After a few weeks, it started to ache and I went back to Dr. Mann who said that we would try antibiotics, but if that didn’t work, I would need surgery to clean out the infection.
Thank Goodness, it worked and I’m fine. But I lived on Advil for months and am really disappointed.
If I knew what would happen, I would have come to West Seneca. But it unfolded before I could think about that.
Do you see why I miss you and your expertise?
Please give my best regards to Linda, Donna and Brenda and everyone else.
We really love Sarasota. I will never, ever get used to the blue sky. Palm trees and flowers and the beach.
I hope that you and your family are fine and doing well.
Dear Dr. Krutchick,
The first day that I met with you opened up a part of me that has been hiding for over 50 years. My justifiable fear of dentists started way back as a young child but that was just the beginning of lifelong deeper emotional problems. My childhood family circumstances offered little encouragement and contributed to a growing feeling of being unworthy and damaged. Losing all my upper teeth and most of my lowers at age 15 exposed me to months of brutal ridicule in high school and decades of self consciousness. It wasn’t long before my self-esteem and self-confidence were severely and seemingly, hopelessly compromised. Most of what I accomplished in my successful career was the result of a restless quest to find an identity. I became a driven workaholic, alcoholic (recovering now for nearly 15 years), a loner and an obsessive perfectionist who has always been in search of an elusive slice of life’s pie. I had seldom put my more intimate needs first. There were endless years of living in the darkness of emotional pain. That first innocent meeting with you somehow transformed into the first step out of that darkness.
I wasn’t totally sure why I was considering going through the difficult and expensive process of saving the few remaining teeth, roots realistically. The costs far exceeded all expectations. My wife still thinks I should have gone to Canada for extractions and $300 dentures. My sons are shocked that I would spend so much “just to save a few teeth”. My one closest friend thinks that I have lost contact with reality. What they cannot understand is that it is less about saving my teeth and more about beginning the process about restoring my dignity and gaining a sense of self worth, vital human qualities that carry no price tag. After visiting with you I came to realize that it was time to do something for myself, something that will be the first of many steps towards finally feeling whole. I was convinced that it was too late for meaningful changes that would allow me to reap inner tranquility for the remaining years of my life. Based on my heritage, there is an excellent chance that I may have 25 to 30 years left—enough time to discover deeper satisfaction and purpose in my life. For the first time since childhood the realization emerged that I do have value and that, by the simple virtue of just being me, I have earned the right to feel good about myself. The torment will cease.

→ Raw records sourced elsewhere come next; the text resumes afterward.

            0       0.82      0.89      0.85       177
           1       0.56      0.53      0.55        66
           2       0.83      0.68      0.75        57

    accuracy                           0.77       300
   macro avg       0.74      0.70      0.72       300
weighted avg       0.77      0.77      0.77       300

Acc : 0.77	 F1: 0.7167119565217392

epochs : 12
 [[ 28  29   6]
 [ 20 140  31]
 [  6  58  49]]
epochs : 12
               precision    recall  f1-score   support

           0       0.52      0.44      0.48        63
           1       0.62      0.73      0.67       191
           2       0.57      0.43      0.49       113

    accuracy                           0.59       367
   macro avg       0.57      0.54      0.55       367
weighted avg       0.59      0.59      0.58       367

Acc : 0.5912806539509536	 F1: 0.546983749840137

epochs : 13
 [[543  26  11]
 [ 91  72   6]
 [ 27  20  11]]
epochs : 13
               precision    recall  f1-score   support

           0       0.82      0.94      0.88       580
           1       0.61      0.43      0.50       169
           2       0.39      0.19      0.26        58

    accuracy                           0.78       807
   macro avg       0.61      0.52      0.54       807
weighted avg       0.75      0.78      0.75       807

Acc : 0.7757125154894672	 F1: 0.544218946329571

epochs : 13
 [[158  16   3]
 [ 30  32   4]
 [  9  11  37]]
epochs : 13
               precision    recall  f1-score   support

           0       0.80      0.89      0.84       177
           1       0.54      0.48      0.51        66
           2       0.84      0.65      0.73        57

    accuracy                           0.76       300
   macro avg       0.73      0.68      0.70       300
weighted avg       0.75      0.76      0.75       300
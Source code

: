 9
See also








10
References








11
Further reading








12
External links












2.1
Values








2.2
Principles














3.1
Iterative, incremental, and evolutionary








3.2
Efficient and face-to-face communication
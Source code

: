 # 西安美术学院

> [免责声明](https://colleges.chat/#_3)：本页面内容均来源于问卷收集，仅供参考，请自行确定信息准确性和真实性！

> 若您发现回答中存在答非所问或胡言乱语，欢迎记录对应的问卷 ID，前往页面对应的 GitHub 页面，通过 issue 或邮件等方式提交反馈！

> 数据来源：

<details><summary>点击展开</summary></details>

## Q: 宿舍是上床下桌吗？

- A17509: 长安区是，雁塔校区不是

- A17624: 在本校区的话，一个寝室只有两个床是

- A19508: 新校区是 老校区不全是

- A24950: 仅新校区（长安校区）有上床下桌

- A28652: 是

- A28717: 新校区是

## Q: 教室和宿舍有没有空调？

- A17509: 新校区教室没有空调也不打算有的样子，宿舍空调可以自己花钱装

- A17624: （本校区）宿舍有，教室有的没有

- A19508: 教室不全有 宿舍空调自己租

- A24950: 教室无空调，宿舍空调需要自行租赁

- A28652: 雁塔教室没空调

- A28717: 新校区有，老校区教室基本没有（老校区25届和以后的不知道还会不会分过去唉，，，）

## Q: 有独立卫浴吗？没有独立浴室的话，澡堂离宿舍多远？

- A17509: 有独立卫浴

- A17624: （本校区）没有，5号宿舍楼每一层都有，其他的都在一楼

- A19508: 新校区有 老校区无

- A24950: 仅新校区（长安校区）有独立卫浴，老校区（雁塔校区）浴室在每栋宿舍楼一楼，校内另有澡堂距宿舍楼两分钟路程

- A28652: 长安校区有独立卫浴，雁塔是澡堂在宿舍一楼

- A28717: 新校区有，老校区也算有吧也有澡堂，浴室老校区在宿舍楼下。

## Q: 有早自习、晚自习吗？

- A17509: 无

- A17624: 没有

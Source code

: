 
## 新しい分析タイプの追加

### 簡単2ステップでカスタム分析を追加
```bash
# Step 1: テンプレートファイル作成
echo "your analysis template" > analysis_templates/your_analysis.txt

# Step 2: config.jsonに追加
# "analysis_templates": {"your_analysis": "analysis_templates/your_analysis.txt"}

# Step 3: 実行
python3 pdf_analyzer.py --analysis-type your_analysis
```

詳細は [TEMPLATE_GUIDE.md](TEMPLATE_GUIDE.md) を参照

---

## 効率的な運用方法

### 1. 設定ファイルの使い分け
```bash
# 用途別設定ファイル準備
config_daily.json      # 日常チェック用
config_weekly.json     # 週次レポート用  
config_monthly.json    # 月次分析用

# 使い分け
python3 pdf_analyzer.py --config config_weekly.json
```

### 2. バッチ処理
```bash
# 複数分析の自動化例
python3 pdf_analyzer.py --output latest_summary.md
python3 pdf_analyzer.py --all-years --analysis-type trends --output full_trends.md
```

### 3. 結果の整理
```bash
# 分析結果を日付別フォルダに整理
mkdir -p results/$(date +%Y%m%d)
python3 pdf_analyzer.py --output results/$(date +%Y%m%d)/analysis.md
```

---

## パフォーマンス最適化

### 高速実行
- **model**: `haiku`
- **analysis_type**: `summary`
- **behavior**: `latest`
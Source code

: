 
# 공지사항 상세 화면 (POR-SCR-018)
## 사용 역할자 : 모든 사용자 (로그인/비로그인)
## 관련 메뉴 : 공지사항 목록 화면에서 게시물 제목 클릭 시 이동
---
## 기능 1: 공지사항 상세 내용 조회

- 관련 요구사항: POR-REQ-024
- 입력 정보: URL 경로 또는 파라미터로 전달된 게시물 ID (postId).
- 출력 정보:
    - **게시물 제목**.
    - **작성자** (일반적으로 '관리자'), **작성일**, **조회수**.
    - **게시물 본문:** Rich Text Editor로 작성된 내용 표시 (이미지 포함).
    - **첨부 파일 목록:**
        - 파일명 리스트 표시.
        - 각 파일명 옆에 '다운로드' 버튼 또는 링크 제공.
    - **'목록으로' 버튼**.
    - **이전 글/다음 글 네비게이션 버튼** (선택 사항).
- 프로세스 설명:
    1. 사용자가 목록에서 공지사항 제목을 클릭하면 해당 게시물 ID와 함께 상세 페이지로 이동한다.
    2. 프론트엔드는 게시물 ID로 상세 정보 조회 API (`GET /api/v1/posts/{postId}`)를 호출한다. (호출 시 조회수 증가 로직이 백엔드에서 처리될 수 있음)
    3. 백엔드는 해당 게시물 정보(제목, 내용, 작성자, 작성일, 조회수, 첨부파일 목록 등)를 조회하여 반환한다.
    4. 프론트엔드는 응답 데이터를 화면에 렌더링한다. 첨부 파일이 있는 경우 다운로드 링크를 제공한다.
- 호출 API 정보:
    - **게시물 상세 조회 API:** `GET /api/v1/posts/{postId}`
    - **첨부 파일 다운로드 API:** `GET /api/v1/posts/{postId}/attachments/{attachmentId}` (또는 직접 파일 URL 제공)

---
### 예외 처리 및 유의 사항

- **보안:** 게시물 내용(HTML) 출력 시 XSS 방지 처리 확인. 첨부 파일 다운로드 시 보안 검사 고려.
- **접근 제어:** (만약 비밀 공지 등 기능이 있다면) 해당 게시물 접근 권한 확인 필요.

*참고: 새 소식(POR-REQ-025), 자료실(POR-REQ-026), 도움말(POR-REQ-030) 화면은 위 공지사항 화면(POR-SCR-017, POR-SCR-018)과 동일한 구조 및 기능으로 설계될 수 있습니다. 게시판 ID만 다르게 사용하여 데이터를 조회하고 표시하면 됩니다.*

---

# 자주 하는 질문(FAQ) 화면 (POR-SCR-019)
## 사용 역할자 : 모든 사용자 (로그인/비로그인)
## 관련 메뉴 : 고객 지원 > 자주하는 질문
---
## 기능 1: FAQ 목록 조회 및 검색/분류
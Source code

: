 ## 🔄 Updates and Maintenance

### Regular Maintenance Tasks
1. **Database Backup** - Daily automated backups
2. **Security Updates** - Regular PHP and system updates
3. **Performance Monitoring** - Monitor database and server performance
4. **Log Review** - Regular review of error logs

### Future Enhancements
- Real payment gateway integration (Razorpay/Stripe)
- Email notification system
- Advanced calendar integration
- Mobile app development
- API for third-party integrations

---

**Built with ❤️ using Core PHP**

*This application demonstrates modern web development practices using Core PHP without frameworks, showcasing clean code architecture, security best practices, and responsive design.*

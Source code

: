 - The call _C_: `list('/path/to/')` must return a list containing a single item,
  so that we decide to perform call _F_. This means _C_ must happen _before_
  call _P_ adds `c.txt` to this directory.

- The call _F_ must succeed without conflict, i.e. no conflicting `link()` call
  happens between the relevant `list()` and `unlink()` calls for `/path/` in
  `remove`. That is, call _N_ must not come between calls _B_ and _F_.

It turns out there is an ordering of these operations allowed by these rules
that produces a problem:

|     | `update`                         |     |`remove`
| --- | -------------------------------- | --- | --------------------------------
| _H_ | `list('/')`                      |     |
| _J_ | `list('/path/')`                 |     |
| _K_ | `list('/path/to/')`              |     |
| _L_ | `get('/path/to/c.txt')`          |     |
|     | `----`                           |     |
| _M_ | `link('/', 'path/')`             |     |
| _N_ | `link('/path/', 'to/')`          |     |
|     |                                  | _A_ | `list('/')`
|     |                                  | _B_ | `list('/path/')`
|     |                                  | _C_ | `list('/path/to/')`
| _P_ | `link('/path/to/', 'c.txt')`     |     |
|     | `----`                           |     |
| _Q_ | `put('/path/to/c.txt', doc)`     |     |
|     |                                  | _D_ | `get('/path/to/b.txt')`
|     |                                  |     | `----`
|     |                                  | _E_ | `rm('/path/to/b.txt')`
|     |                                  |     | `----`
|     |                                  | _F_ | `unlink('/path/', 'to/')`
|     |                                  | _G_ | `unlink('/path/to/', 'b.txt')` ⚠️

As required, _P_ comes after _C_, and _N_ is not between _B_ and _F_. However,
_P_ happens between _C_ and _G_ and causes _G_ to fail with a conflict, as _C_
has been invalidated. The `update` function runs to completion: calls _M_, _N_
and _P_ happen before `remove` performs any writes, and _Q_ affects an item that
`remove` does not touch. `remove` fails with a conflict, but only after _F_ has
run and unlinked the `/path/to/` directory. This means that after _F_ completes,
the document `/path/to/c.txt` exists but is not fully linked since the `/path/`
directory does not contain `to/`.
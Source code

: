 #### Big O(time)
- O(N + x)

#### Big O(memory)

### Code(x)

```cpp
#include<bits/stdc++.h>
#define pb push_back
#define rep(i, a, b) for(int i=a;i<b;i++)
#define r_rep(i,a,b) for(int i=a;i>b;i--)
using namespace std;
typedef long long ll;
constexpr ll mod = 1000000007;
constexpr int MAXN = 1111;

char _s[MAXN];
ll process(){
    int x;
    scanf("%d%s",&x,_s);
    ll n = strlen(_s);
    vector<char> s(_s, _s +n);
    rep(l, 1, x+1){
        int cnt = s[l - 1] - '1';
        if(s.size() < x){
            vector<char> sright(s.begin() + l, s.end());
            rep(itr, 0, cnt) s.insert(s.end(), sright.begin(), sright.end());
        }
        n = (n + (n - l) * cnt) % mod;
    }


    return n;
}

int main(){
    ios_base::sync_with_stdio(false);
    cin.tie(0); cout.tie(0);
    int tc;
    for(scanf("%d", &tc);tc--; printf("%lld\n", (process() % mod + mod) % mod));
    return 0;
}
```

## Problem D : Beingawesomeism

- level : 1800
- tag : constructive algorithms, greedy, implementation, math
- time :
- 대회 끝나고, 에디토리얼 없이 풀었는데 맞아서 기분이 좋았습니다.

Your wonderful staff has also contributed to this new found feeling of self worth. Mary Jo, who I have come to know better than the rest of your staff, is warm, competent and compassionate. Linda and Brenda give me a sense of welcome and comfort. I appreciate your very professional standards and commitment to your patients. It is astounding what a gentle touch of understanding can do for the human heart and soul. Those few teeth have become symbolic of the new me. Soon, I will be broadly smiling when I say that.